0 Rechtsentwicklung

 

Rz. 1

Die Vorschrift überträgt inhaltsgleich den bisherigen § 89 BSHG in das SGB XII (BT-Drs. 15/1514 S. 66 zu § 86). Sie ist als Art. 1 des Gesetzes zur Einordnung des Sozialhilferechts in das Sozialgesetzbuch v. 27.12.2003 (BGBl. I S. 3022) am 1.1.2005 (Art. 70 Abs. 1 des genannten Gesetzes) in Kraft getreten und seitdem unverändert geblieben.

1 Allgemeines

 

Rz. 2

Aufgrund der Sollvorschrift in Satz 1 ist der Sozialhilfeträger i. d. R. (intendiertes Ermessen) verpflichtet, dem Leistungsberechtigten eine Leistung darlehensweise zu gewähren, wenn nach § 90 einzusetzendes Vermögen nicht sofort verwertbar ist (Satz 1 1. Alt.) oder einen Härtefall begründen würde (Satz 2 2. Alt.). Nur in atypischen Fallkonstellationen darf dann ein Darlehen abgelehnt werden (BVerwG, Urteil v. 17.10.1974, V C 50.73). Ob und in welcher Weise der Träger der Sozialhilfe die Darlehensgewährung von einer dinglichen oder sonstigen Sicherheitsleistung abhängig macht, liegt dagegen nach Satz 2 in seinem pflichtgemäßen Ermessen ("kann davon abhängig gemacht werden").

 

Rz. 3

Neben § 91 ermächtigen auch § 36 Abs. 1 Satz 3, § 37 Abs. 1 und § 38 Abs. 1 zu einer darlehensweisen Gewährung von Leistungen. Diese Vorschriften stellen nicht auf das (verwertbare) Vermögen ab und unterscheiden sich inhaltlich von § 91.

 

Rz. 4

Liegen (nur) die Voraussetzungen des § 19 Abs. 5 vor, dürfen Leistungen nicht nach § 91 als Darlehen gewährt werden (vgl. LSG Sachsen-Anhalt, Beschluss v. 12.12.2013, L 8 SO 37/13 B; BSG, Urteil v. 6.12.2018, B 8 SO 2/17 R). Liegen sowohl die Voraussetzungen des § 91 als auch des § 19 Abs. 5 ("unechte" Sozialhilfe) vor, sind die Leistungen entweder als Darlehen oder nach § 19 Abs. 5 zu erbringen (vgl. LSG Sachsen-Anhalt, Beschluss v. 12.12.2013, L 8 SO 37/13 B; Geiger, in: LPK-SGB XII, § 91 Rz. 16). Wünsche des Leistungsberechtigten sind dabei nach § 9 Abs. 2 Satz 1 SGB XII zu berücksichtigen, soweit sie angemessen sind.

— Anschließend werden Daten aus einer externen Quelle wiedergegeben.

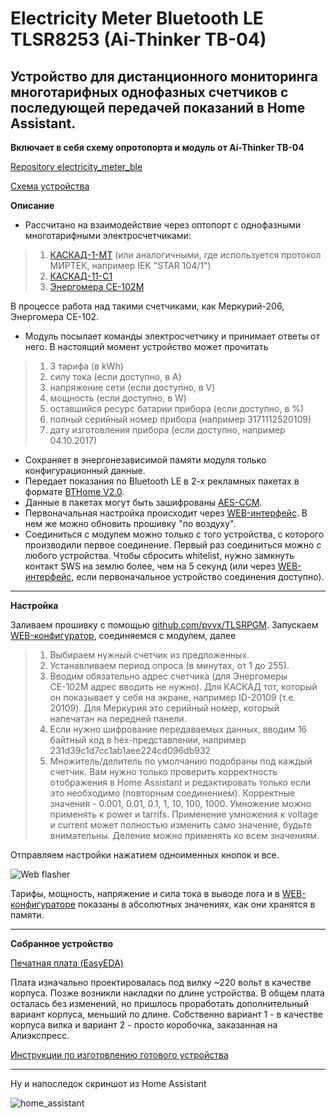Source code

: # Electricity Meter Bluetooth LE TLSR8253 (Ai-Thinker TB-04)

## Устройство для дистанционного мониторинга многотарифных однофазных счетчиков с последующей передачей показаний в Home Assistant.

**Включает в себя схему опротопорта и модуль от Ai-Thinker TB-04**

[Repository electricity_meter_ble](https://github.com/slacky1965/electricity_meter_ble)

[Схема устройства](https://raw.githubusercontent.com/slacky1965/electricity_meter_ble/main/doc/Schematic_Electricity_meter.jpg)

**Описание**

* Рассчитано на взаимодействие через оптопорт с однофазными многотарифными электросчетчиками:

> 1. [КАСКАД-1-МТ](https://github.com/slacky1965/electricity_meter_ble/tree/main/doc/electricity_meters/kaskad_1_mt#readme) (или аналогичными, где используется протокол МИРТЕК, например IEK "STAR 104/1")
> 2. [КАСКАД-11-С1](https://github.com/slacky1965/electricity_meter_ble/tree/main/doc/electricity_meters/kaskad_11_c1#readme)
> 3. [Энергомера СЕ-102М](https://github.com/slacky1965/electricity_meter_ble/tree/main/doc/electricity_meters/energomera_ce102m#readme)

В процессе работа над такими счетчиками, как Меркурий-206, Энергомера СЕ-102.

* Модуль посылает команды электросчетчику и принимает ответы от него. В настоящий момент устройство может прочитать

> 1. 3 тарифа (в kWh)
> 2. силу тока (если доступно, в A)
> 3. напряжение сети (если доступно, в V)
> 4. мощность (если доступно, в W)
> 5. оставшийся ресурс батарии прибора (если доступно, в %)
> 6. полный серийный номер прибора (например 3171112520109)
> 7. дату изготовления прибора (если доступно, например 04.10.2017)

* Сохраняет в энергонезависимой памяти модуля только конфигурационный данные.
* Передает показания по Bluetooth LE в 2-х рекламных пакетах в формате [BTHome V2.0](https://bthome.io/format/).
* Данные в пакетах могут быть зашифрованы [AES-CCM](https://bthome.io/encryption/).
* Первоначальная настройка происходит через [WEB-интерфейс](https://slacky1965.github.io/ble_utils/ElectricityMeterConfig.html). В нем же можно обновить прошивку "по воздуху".
* Соединиться с модулем можно только с того устройства, с которого производили первое соединение. Первый раз соединиться можно с любого устройства. Чтобы сбросить whitelist, нужно замкнуть контакт SWS на землю более, чем на 5 секунд (или через [WEB-интерфейс](https://slacky1965.github.io/ble_utils/ElectricityMeterConfig.html), если первоначальное устройство соединения доступно).

---

**Настройка**

Заливаем прошивку с помощью [github.com/pvvx/TLSRPGM](https://github.com/pvvx/TLSRPGM). Запускаем [WEB-конфигуратор](https://slacky1965.github.io/ble_utils/ElectricityMeterConfig.html), соединяемся с модулем, далее

> 1. Выбираем нужный счетчик из предложенных.
> 2. Устанавливаем период опроса (в минутах, от 1 до 255).
> 3. Вводим обязательно адрес счетчика (для Энергомеры СЕ-102М адрес вводить не нужно). Для КАСКАД тот, который он показывает у себя на экране, например ID-20109 (т.е. 20109). Для Меркурия это серийный номер, который напечатан на передней панели.
> 4. Если нужно шифрование передаваемых данных, вводим 16 байтный код в hex-представлении, например 231d39c1d7cc1ab1aee224cd096db932
> 5. Множитель/делитель по умолчанию подобраны под каждый счетчик. Вам нужно только проверить корректность отображения в Home Assistant и редактировать только если это необходимо (повторным соединением). Корректные значения - 0.001, 0.01, 0.1, 1, 10, 100, 1000. Умножение можно применять к power и tarrifs. Применение умножения к voltage и current может полностью изменить само значение, будьте внимательны. Деление можно применять ко всем значениям.

Отправляем настройки нажатием одноименных кнопок и все.

<img src="https://raw.githubusercontent.com/slacky1965/electricity_meter_ble/main/doc/images/config_html.jpg" alt="Web flasher"/>

Тарифы, мощность, напряжение и сила тока в выводе лога и в [WEB-конфигураторе](https://slacky1965.github.io/ble_utils/ElectricityMeterConfig.html) показаны в абсолютных значениях, как они хранятся в памяти.

---

**Собранное устройство**

[Печатная плата (EasyEDA)](https://oshwlab.com/slacky/electricity_meter)

Плата изначально проектировалась под вилку ~220 вольт в качестве корпуса. Позже возникли накладки по длине устройства. В общем плата осталась без изменений, но пришлось проработать дополнительный вариант корпуса, меньший по длине. Собственно вариант 1 - в качестве корпуса вилка и вариант 2 - просто коробочка, заказанная на Алиэкспресс.

[Инструкции по изготовлению готового устройства](https://github.com/slacky1965/electricity_meter_ble/tree/main/doc/device#readme)

---

Ну и напоследок скриншот из Home Assistant

<img src="https://raw.githubusercontent.com/slacky1965/electricity_meter_ble/main/doc/images/home_assistant.jpg" alt="home_assistant"/>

Parallelvorschrift aus dem Bereich der Grundsicherung für Arbeitsuchende ist § 24 Abs. 5 SGB II.

2 Rechtspraxis

 

Rz. 5

§ 91 setzt zunächst voraus, dass das Vermögen nach § 90 einzusetzen ist. Es muss insbesondere innerhalb angemessener Zeit (i. d. R. voraussichtlich innerhalb von 12 Monaten) verwertbar sein. Tatsächliche oder rechtliche Gründe dürfen einer Verwertung nicht entgegenstehen (vgl. hierzu ausführlich Komm. zu § 90 Rz. 12 f.).

 

Rz. 6

Hinsichtlich der Entscheidung, ob eine Leistung als Zuschuss oder als Darlehen gemäß § 91 zu erfolgen hat, ist eine Prognose über den für die Verwertung voraussichtlich notwendigen Zeitraum zu treffen. Maßgeblicher Zeitpunkt für die gerichtlich voll überprüfbare Prognoseentscheidung ist dabei der Zeitpunkt, zu dem die Sozialhilfe einsetzen soll (vgl. BVerwG, Urteil v. 19.12.1997, 5 C 7.96; SG Duisburg, Urteil v. 24.11.2014, S 48 SO 399/11; Mecke, in: jurisPK-SGB XII, § 91 Rz. 12). Kann der Vermögensinhaber über das Vermögen voraussichtlich nicht in angemessener Zeit (i. d. R. 12 Monate) verwerten, ist die Leistung als Zuschuss zu gewähren (vgl. hierzu ausführlich die Komm. zu § 90 Rz. 13). Kann der Vermögensinhaber über das Vermögen voraussichtlich innerhalb angemessener Zeit, nicht aber sofort verfügen, liegt ein Fall des § 91 vor. Soweit ein sofortiger Verbrauch oder eine sofortige Verwertung möglich ist und keine Härte i. S. d. § 91 Satz 1 darstellt, ist eine Leistung ausgeschlossen.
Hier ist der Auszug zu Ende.